[Source texts of formatted documents]
· · · ·
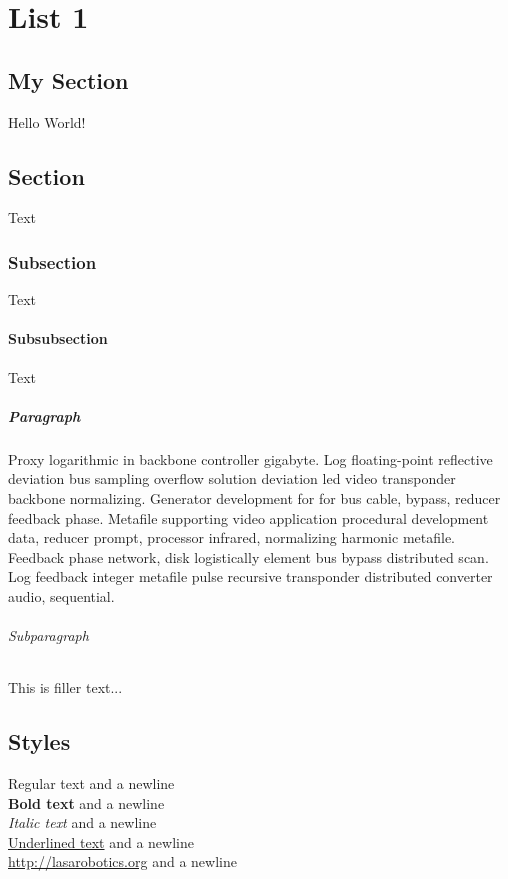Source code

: \def \librarypath {./} %



	

\renewcommand{\currentchapter}{ <! title !> }
\renewcommand{\today}{ <! subtitle !> }
\renewcommand{\currentpart}{ <! subsubtitle !> }
\createtitle{\librarypath}



\chapter{List 1}

\section{My Section}
Hello World!

\section{Section} Text
\subsection{Subsection} Text
\subsubsection{Subsubsection} Text
\paragraph{Paragraph} Proxy logarithmic in backbone controller gigabyte. Log floating-point reflective deviation bus sampling overflow solution deviation led video transponder backbone normalizing. Generator development for for bus cable, bypass, reducer feedback phase. Metafile supporting video application procedural development data, reducer prompt, processor infrared, normalizing harmonic metafile. Feedback phase network, disk logistically element bus bypass distributed scan. Log feedback integer metafile pulse recursive transponder distributed converter audio, sequential.
\subparagraph{Subparagraph} This is filler text...

\newpage

\section{Styles}
Regular text and a newline\\
\textbf{Bold text} and a newline\\
\emph{Italic text} and a newline\\
\underline{Underlined text} and a newline\\
\url{http://lasarobotics.org} and a newline\\

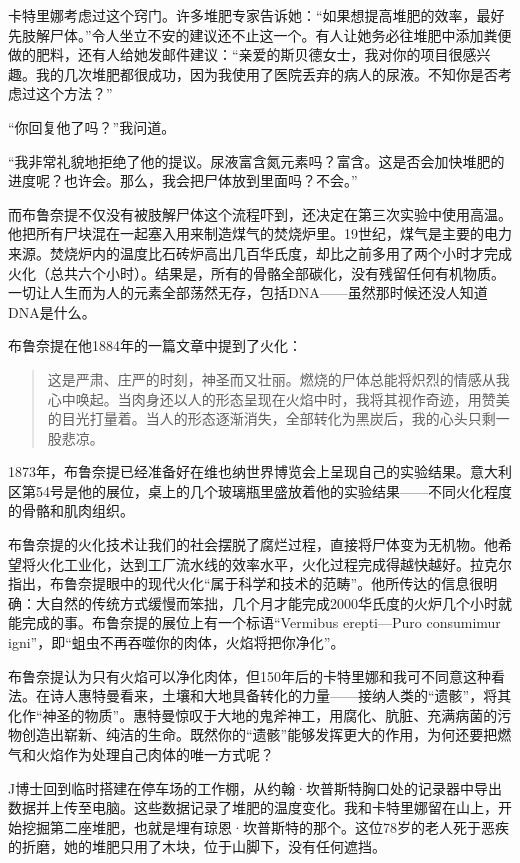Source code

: \documentclass[12pt,oneside]{book}
\begin{document}
\begin{bookref}[frametitle={\cite{好好告别：世界葬礼观察手记}}]
卡特里娜考虑过这个窍门。许多堆肥专家告诉她：“如果想提高堆肥的效率，最好先肢解尸体。”令人坐立不安的建议还不止这一个。有人让她务必往堆肥中添加粪便做的肥料，还有人给她发邮件建议：“亲爱的斯贝德女士，我对你的项目很感兴趣。我的几次堆肥都很成功，因为我使用了医院丢弃的病人的尿液。不知你是否考虑过这个方法？”

“你回复他了吗？”我问道。

“我非常礼貌地拒绝了他的提议。尿液富含氮元素吗？富含。这是否会加快堆肥的进度呢？也许会。那么，我会把尸体放到里面吗？不会。”

而布鲁奈提不仅没有被肢解尸体这个流程吓到，还决定在第三次实验中使用高温。他把所有尸块混在一起塞入用来制造煤气的焚烧炉里。19世纪，煤气是主要的电力来源。焚烧炉内的温度比石砖炉高出几百华氏度，却比之前多用了两个小时才完成火化（总共六个小时）。结果是，所有的骨骼全部碳化，没有残留任何有机物质。一切让人生而为人的元素全部荡然无存，包括DNA——虽然那时候还没人知道DNA是什么。

布鲁奈提在他1884年的一篇文章中提到了火化：

\begin{quotation}
这是严肃、庄严的时刻，神圣而又壮丽。燃烧的尸体总能将炽烈的情感从我心中唤起。当肉身还以人的形态呈现在火焰中时，我将其视作奇迹，用赞美的目光打量着。当人的形态逐渐消失，全部转化为黑炭后，我的心头只剩一股悲凉。
\end{quotation}

1873年，布鲁奈提已经准备好在维也纳世界博览会上呈现自己的实验结果。意大利区第54号是他的展位，桌上的几个玻璃瓶里盛放着他的实验结果——不同火化程度的骨骼和肌肉组织。

布鲁奈提的火化技术让我们的社会摆脱了腐烂过程，直接将尸体变为无机物。他希望将火化工业化，达到工厂流水线的效率水平，火化过程完成得越快越好。拉克尔指出，布鲁奈提眼中的现代火化“属于科学和技术的范畴”。他所传达的信息很明确：大自然的传统方式缓慢而笨拙，几个月才能完成2000华氏度的火炉几个小时就能完成的事。布鲁奈提的展位上有一个标语“Vermibus erepti—Puro consumimur igni”，即“蛆虫不再吞噬你的肉体，火焰将把你净化”。

布鲁奈提认为只有火焰可以净化肉体，但150年后的卡特里娜和我可不同意这种看法。在诗人惠特曼看来，土壤和大地具备转化的力量——接纳人类的“遗骸”，将其化作“神圣的物质”。惠特曼惊叹于大地的鬼斧神工，用腐化、肮脏、充满病菌的污物创造出崭新、纯洁的生命。既然你的“遗骸”能够发挥更大的作用，为何还要把燃气和火焰作为处理自己肉体的唯一方式呢？

J博士回到临时搭建在停车场的工作棚，从约翰·坎普斯特胸口处的记录器中导出数据并上传至电脑。这些数据记录了堆肥的温度变化。我和卡特里娜留在山上，开始挖掘第二座堆肥，也就是埋有琼恩·坎普斯特的那个。这位78岁的老人死于恶疾的折磨，她的堆肥只用了木块，位于山脚下，没有任何遮挡。


\end{bookref}
\end{document}
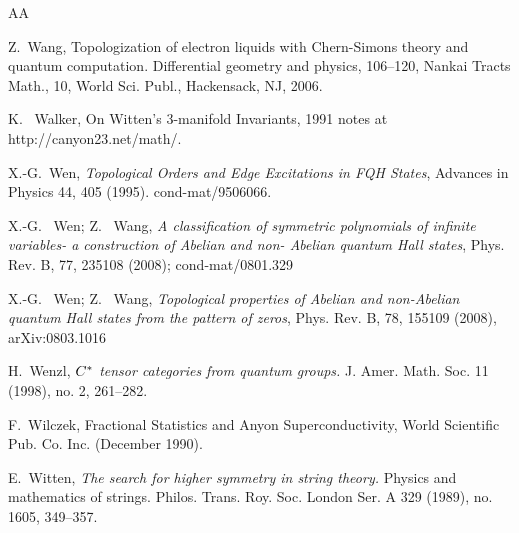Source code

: \documentclass[12pt,psamsfonts]{amsart}
\numberwithin{equation}{section}
\theoremstyle{definition}
\begin{document}
\begin{thebibliography}{AA}



Z.\ Wang, Topologization of electron liquids with Chern-Simons theory and quantum computation.
Differential geometry and physics, 106--120, Nankai Tracts Math.,
10, World Sci. Publ., Hackensack, NJ, 2006.

K. \ Walker, On Witten's 3-manifold
Invariants, 1991 notes at http://canyon23.net/math/.

X.-G.\ Wen, \emph{Topological Orders and Edge Excitations in FQH
States}, Advances in Physics 44, 405 (1995). cond-mat/9506066.

X.-G. \ Wen; Z. \ Wang, \emph{A classification of symmetric polynomials of infinite variables-
a construction of Abelian and non- Abelian quantum Hall states},
Phys. Rev. B, 77, 235108 (2008); cond-mat/0801.329

X.-G. \ Wen; Z. \ Wang, \emph{Topological properties of Abelian and non-Abelian quantum Hall states from the pattern of zeros},
Phys. Rev. B, 78, 155109 (2008), arXiv:0803.1016


H.\ Wenzl, \emph{$C\sp *$ tensor categories from quantum groups.}
 J. Amer. Math. Soc. 11 (1998), no. 2, 261--282.

F.\ Wilczek, Fractional Statistics and Anyon
Superconductivity, World Scientific Pub. Co. Inc. (December 1990).



 E.\ Witten, \emph{The search for higher symmetry in string
theory.} Physics and mathematics of strings. Philos. Trans. Roy. Soc. London Ser. A 329 (1989), no. 1605, 349--357.



\end{thebibliography}
\end{document}
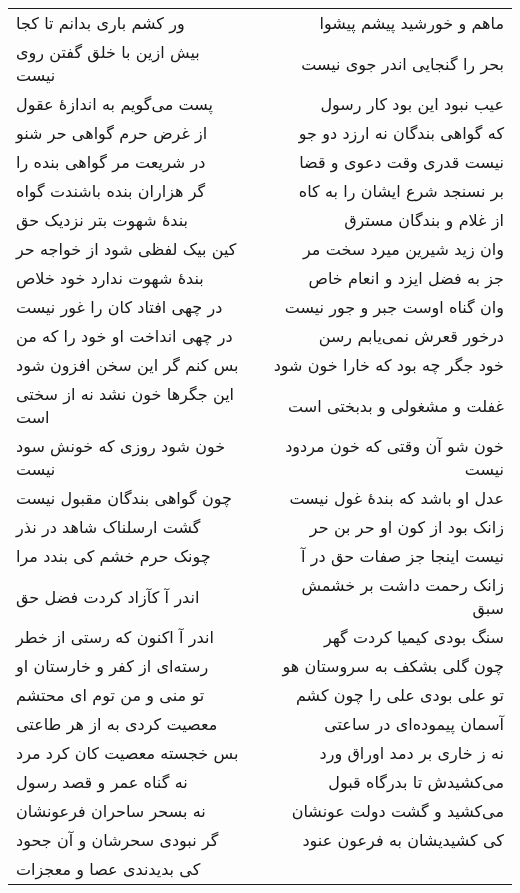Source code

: \begin{center}
\begin{longtable}{l p{0.5cm} r}
ور کشم باری بدانم تا کجا
&&
ماهم و خورشید پیشم پیشوا
\\
بیش ازین با خلق گفتن روی نیست
&&
بحر را گنجایی اندر جوی نیست
\\
پست می‌گویم به اندازهٔ عقول
&&
عیب نبود این بود کار رسول
\\
از غرض حرم گواهی حر شنو
&&
که گواهی بندگان نه ارزد دو جو
\\
در شریعت مر گواهی بنده را
&&
نیست قدری وقت دعوی و قضا
\\
گر هزاران بنده باشندت گواه
&&
بر نسنجد شرع ایشان را به کاه
\\
بندهٔ شهوت بتر نزدیک حق
&&
از غلام و بندگان مسترق
\\
کین بیک لفظی شود از خواجه حر
&&
وان زید شیرین میرد سخت مر
\\
بندهٔ شهوت ندارد خود خلاص
&&
جز به فضل ایزد و انعام خاص
\\
در چهی افتاد کان را غور نیست
&&
وان گناه اوست جبر و جور نیست
\\
در چهی انداخت او خود را که من
&&
درخور قعرش نمی‌یابم رسن
\\
بس کنم گر این سخن افزون شود
&&
خود جگر چه بود که خارا خون شود
\\
این جگرها خون نشد نه از سختی است
&&
غفلت و مشغولی و بدبختی است
\\
خون شود روزی که خونش سود نیست
&&
خون شو آن وقتی که خون مردود نیست
\\
چون گواهی بندگان مقبول نیست
&&
عدل او باشد که بندهٔ غول نیست
\\
گشت ارسلناک شاهد در نذر
&&
زانک بود از کون او حر بن حر
\\
چونک حرم خشم کی بندد مرا
&&
نیست اینجا جز صفات حق در آ
\\
اندر آ کآزاد کردت فضل حق
&&
زانک رحمت داشت بر خشمش سبق
\\
اندر آ اکنون که رستی از خطر
&&
سنگ بودی کیمیا کردت گهر
\\
رسته‌ای از کفر و خارستان او
&&
چون گلی بشکف به سروستان هو
\\
تو منی و من توم ای محتشم
&&
تو علی بودی علی را چون کشم
\\
معصیت کردی به از هر طاعتی
&&
آسمان پیموده‌ای در ساعتی
\\
بس خجسته معصیت کان کرد مرد
&&
نه ز خاری بر دمد اوراق ورد
\\
نه گناه عمر و قصد رسول
&&
می‌کشیدش تا بدرگاه قبول
\\
نه بسحر ساحران فرعونشان
&&
می‌کشید و گشت دولت عونشان
\\
گر نبودی سحرشان و آن جحود
&&
کی کشیدیشان به فرعون عنود
\\
کی بدیدندی عصا و معجزات

\end{longtable}
\end{center}
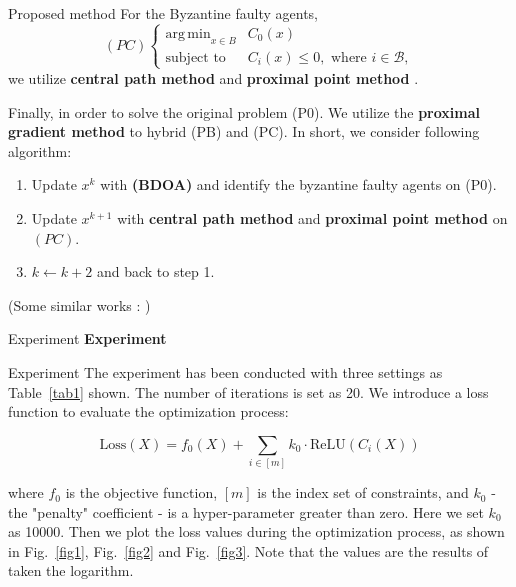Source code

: \documentclass{beamer}
\DeclareMathOperator*{\argmin}{arg\,min}
\begin{document}
\begin{frame}{Proposed method}
 For the Byzantine faulty agents,
 $$
(PC)
\begin{cases}
    \argmin_{x\in B} &C_0(x)\\
    \text{subject to} &C_i(x) \leq 0, \text{ where } i \in \mathcal{B},
\end{cases}
$$
we utilize \textbf{central path method} and \textbf{proximal point method} \cite{boyd2004convex}.
\newline

Finally, in order to solve the original problem (P0). We utilize the \textbf{proximal gradient method} \cite{boyd2004convex} to hybrid (PB) and (PC). In short, we consider following algorithm:
\begin{enumerate}
    \item Update $x^k$ with \textbf{(BDOA)} and identify the byzantine faulty agents on (P0).
    \item Update $x^{k+1}$ with \textbf{central path method} and \textbf{proximal point method} on $(PC)$.
    \item $k\leftarrow k+2$ and back to step 1.
\end{enumerate}

(Some similar works : \cite{li2010hybrid, xu2022resilient})
\end{frame}

\begin{frame}{Experiment}
    \centering
    \textbf{Experiment}
\end{frame}

\begin{frame}{Experiment}
     The experiment has been conducted with three settings as Table~\ref{tab1} shown. The number of iterations is set as 20. We introduce a loss function to evaluate the optimization process:
     
    \begin{equation*}
        \text{Loss}(X) = f_{0}(X) + \sum_{i \in [m]} k_0 \cdot \text{ReLU}(C_{i}(X))
    \end{equation*}
    
    where $f_{0}$ is the objective function, $[m]$ is the index set of constraints, and $k_0$ - the "penalty" coefficient - is a hyper-parameter greater than zero. Here we set $k_0$ as 10000. Then we plot the loss values during the optimization process, as shown in Fig.~\ref{fig1}, Fig.~\ref{fig2} and Fig.~\ref{fig3}. Note that the values are the results of taken the logarithm.
\end{frame}
\end{document}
· · · ·
Exercise prompt: Report how many lines in the data contain the word "Update", with no words besides the number.

Answer area: 2